[Saved entries]
----

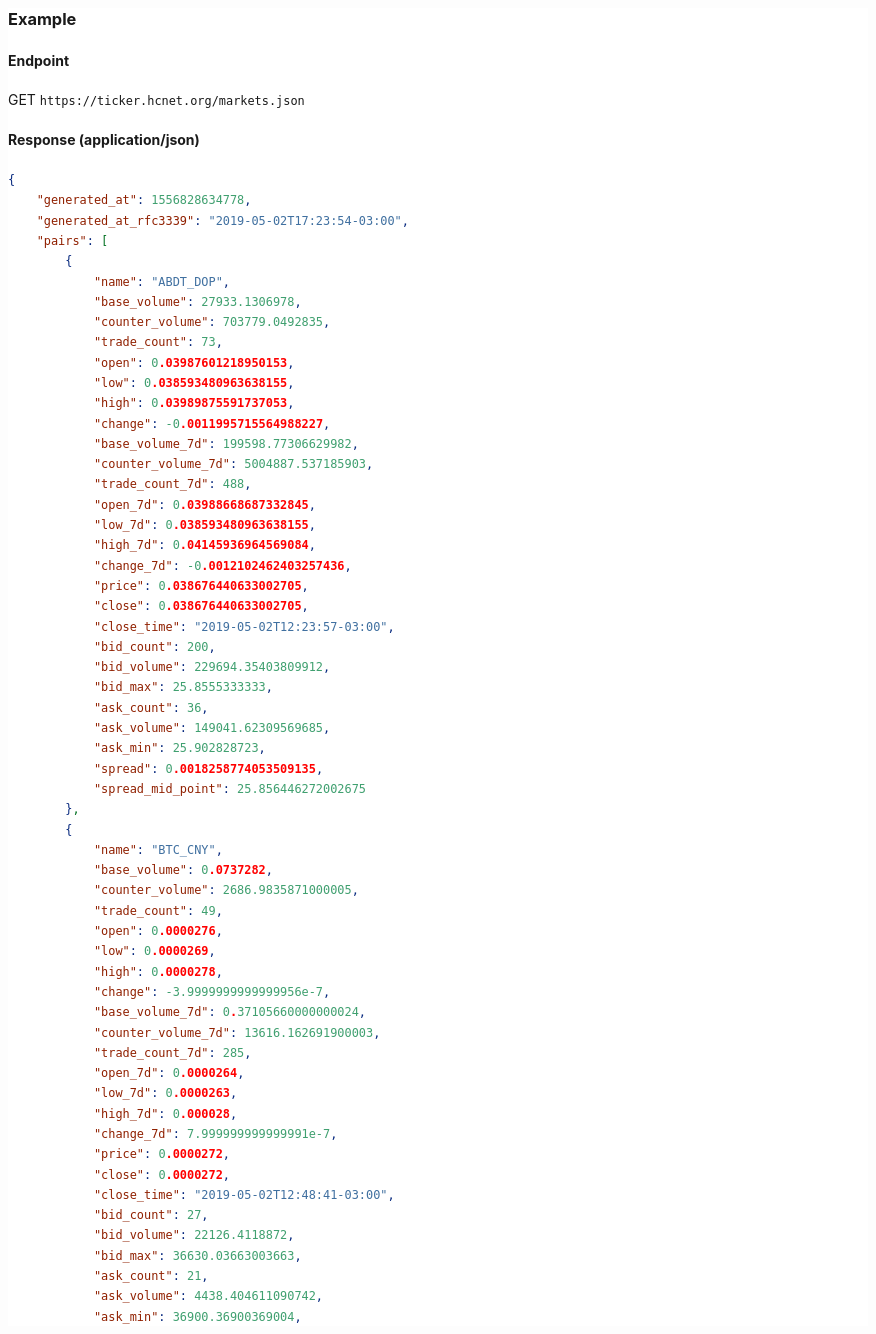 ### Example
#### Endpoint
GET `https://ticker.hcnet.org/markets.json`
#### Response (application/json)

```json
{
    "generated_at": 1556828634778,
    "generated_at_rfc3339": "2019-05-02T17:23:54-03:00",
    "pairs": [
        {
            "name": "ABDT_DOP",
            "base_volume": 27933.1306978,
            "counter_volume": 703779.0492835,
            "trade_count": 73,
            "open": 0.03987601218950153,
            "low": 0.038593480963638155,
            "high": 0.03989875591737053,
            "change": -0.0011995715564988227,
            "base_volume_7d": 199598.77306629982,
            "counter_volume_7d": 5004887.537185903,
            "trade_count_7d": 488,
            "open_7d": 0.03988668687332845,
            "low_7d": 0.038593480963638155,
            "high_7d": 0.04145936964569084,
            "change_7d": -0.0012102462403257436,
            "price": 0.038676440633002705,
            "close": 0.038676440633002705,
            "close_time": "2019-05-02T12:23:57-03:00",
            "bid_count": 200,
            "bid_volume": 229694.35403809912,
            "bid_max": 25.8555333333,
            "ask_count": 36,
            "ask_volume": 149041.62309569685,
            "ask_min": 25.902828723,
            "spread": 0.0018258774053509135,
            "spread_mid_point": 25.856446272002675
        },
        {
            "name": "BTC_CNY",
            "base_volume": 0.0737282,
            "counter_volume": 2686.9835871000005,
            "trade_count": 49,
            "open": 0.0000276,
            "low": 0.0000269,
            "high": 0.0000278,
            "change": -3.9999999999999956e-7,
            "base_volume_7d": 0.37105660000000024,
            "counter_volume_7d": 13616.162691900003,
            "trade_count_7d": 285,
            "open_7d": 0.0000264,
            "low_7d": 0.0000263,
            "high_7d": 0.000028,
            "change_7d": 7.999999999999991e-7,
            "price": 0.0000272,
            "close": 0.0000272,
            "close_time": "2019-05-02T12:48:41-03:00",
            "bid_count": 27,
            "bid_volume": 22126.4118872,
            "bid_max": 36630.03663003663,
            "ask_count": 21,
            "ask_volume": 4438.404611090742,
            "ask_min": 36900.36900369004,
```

----

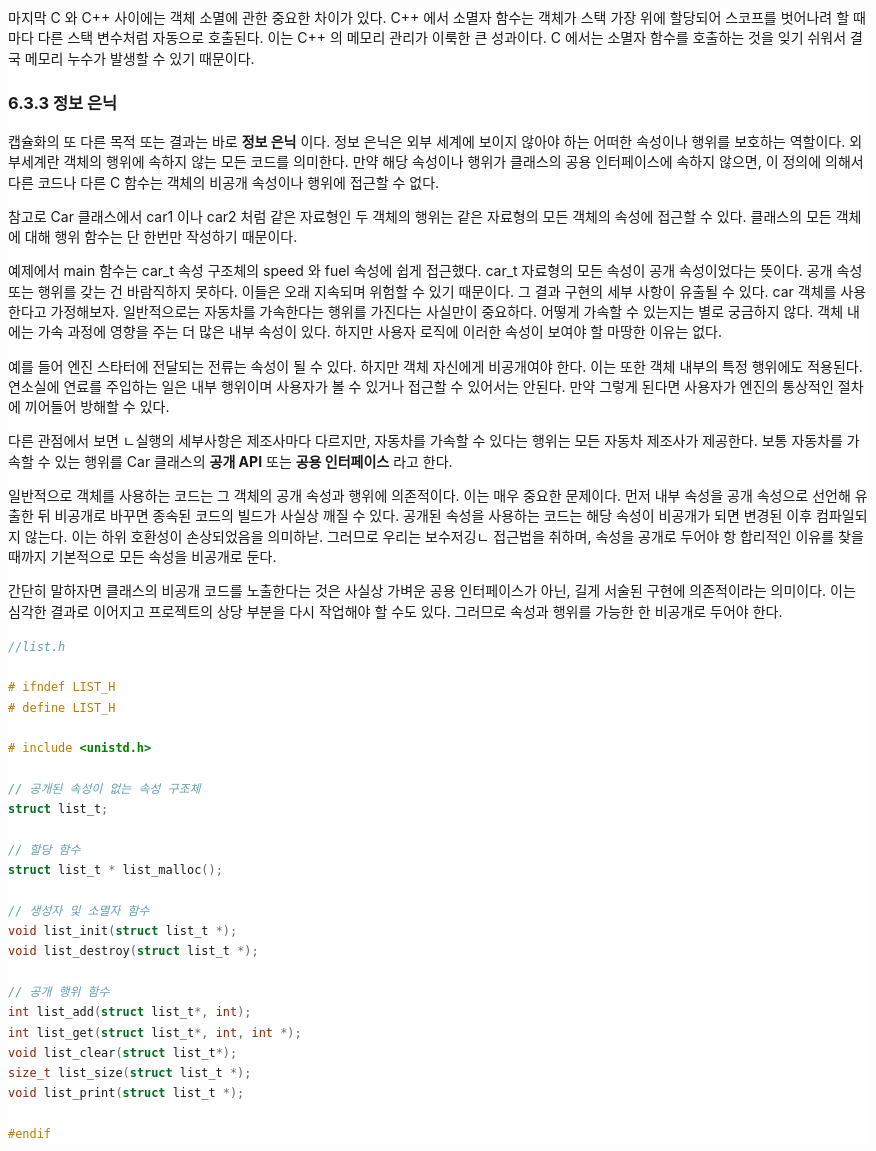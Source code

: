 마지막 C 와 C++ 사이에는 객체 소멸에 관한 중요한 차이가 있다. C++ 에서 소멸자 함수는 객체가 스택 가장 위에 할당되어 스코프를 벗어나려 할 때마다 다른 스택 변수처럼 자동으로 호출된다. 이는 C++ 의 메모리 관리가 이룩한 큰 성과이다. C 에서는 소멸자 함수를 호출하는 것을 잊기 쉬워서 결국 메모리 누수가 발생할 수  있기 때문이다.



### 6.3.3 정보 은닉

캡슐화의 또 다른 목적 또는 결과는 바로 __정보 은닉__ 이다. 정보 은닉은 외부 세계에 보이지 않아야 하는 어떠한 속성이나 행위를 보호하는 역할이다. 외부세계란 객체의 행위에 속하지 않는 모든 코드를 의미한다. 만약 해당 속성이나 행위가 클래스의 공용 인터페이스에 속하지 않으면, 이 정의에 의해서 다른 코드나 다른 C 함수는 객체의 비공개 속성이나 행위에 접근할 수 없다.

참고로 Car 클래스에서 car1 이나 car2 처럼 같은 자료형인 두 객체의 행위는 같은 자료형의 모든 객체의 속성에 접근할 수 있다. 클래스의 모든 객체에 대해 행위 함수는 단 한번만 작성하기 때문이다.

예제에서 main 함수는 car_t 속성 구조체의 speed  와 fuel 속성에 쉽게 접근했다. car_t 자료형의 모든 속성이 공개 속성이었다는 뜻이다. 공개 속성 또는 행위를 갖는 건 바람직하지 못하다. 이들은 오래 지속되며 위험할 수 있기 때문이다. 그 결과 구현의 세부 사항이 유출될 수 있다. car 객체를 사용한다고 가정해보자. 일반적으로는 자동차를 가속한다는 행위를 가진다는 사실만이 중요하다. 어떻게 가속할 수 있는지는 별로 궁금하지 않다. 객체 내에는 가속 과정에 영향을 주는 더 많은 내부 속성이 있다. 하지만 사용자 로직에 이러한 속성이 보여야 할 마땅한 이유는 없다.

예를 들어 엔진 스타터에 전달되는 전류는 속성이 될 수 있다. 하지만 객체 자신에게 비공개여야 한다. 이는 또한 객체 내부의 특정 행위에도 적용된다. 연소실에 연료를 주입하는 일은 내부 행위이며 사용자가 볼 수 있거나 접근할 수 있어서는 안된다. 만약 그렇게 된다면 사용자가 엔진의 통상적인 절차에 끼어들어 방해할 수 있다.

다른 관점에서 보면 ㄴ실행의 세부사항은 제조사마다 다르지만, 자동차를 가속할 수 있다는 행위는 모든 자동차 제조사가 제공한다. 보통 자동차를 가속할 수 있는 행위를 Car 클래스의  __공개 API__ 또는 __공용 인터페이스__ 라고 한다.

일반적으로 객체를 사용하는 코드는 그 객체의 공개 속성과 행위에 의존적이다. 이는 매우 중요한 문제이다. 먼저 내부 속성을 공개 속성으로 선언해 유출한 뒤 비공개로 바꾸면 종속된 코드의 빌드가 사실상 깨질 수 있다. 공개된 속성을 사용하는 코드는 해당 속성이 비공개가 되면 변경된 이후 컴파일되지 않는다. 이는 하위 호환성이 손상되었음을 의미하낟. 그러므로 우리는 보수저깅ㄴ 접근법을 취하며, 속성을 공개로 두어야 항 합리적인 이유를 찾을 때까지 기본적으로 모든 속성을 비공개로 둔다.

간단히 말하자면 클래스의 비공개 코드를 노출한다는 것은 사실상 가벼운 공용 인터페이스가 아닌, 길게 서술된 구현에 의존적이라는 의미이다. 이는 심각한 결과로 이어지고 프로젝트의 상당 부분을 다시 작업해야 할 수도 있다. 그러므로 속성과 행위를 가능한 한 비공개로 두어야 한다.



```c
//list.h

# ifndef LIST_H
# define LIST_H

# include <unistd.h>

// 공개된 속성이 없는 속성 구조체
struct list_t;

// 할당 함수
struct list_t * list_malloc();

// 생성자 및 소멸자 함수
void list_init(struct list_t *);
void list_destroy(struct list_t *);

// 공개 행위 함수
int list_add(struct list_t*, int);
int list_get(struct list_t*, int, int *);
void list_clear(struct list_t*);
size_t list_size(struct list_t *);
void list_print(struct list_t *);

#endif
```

----

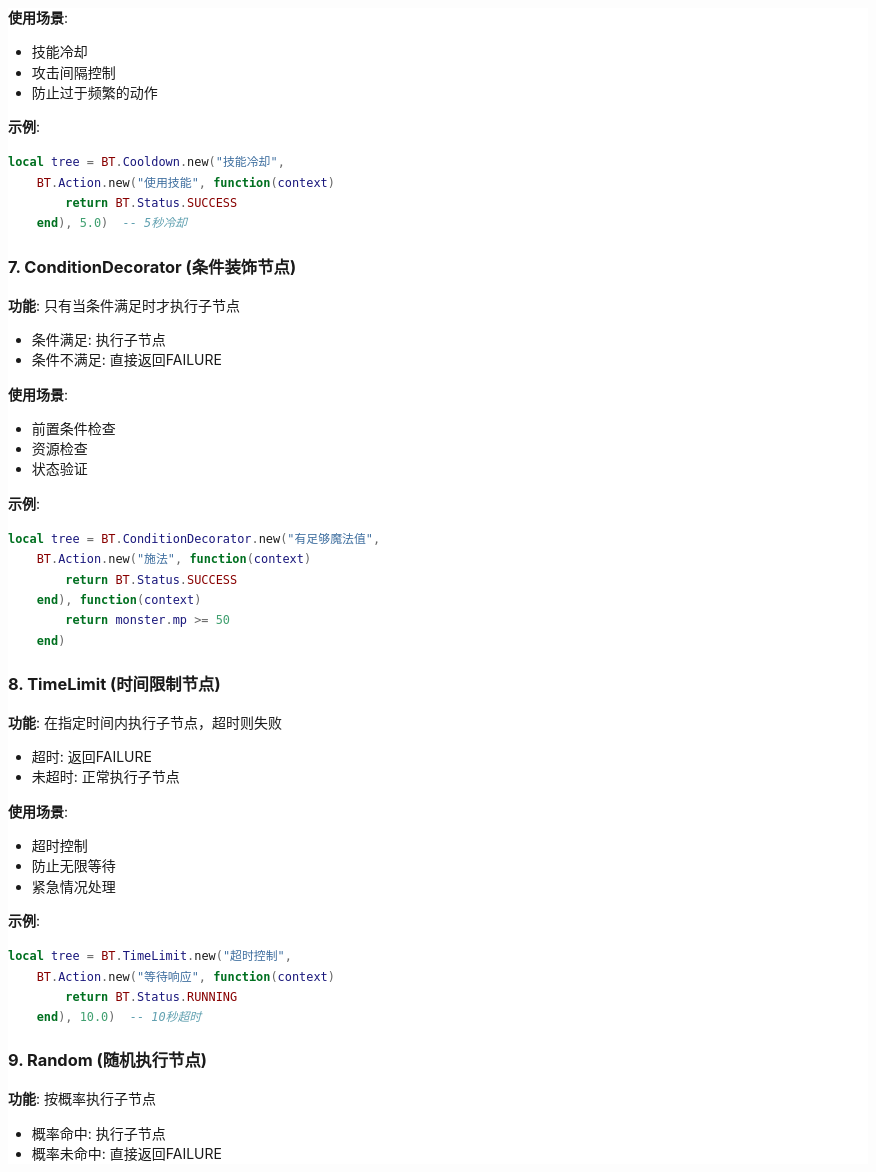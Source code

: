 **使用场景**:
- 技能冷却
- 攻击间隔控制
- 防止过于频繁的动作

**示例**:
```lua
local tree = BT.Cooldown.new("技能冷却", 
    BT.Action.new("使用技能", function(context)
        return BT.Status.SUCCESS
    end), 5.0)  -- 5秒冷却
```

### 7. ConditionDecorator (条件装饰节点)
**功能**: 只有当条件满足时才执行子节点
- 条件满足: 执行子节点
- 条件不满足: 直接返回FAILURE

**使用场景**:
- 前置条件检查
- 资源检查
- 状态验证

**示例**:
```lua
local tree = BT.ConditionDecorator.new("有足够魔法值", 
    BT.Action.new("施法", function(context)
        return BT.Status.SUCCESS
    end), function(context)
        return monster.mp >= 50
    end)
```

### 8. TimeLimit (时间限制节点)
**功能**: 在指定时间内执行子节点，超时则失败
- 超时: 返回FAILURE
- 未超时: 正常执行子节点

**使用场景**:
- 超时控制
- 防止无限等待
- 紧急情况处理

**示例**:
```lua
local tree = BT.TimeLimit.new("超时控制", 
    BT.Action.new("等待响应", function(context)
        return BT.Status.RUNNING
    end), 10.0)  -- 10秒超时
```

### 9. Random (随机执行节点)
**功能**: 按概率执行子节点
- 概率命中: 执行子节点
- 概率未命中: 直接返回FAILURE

----

◆ Work item: Retype exactly the lines above, from the one with "- 超时: 返回FAILURE" through the one with "- 概率未命中: 直接返回FAILURE", inclusive.

◆ Answer box:
- 超时: 返回FAILURE
- 未超时: 正常执行子节点

**使用场景**:
- 超时控制
- 防止无限等待
- 紧急情况处理

**示例**:
```lua
local tree = BT.TimeLimit.new("超时控制", 
    BT.Action.new("等待响应", function(context)
        return BT.Status.RUNNING
    end), 10.0)  -- 10秒超时
```

### 9. Random (随机执行节点)
**功能**: 按概率执行子节点
- 概率命中: 执行子节点
- 概率未命中: 直接返回FAILURE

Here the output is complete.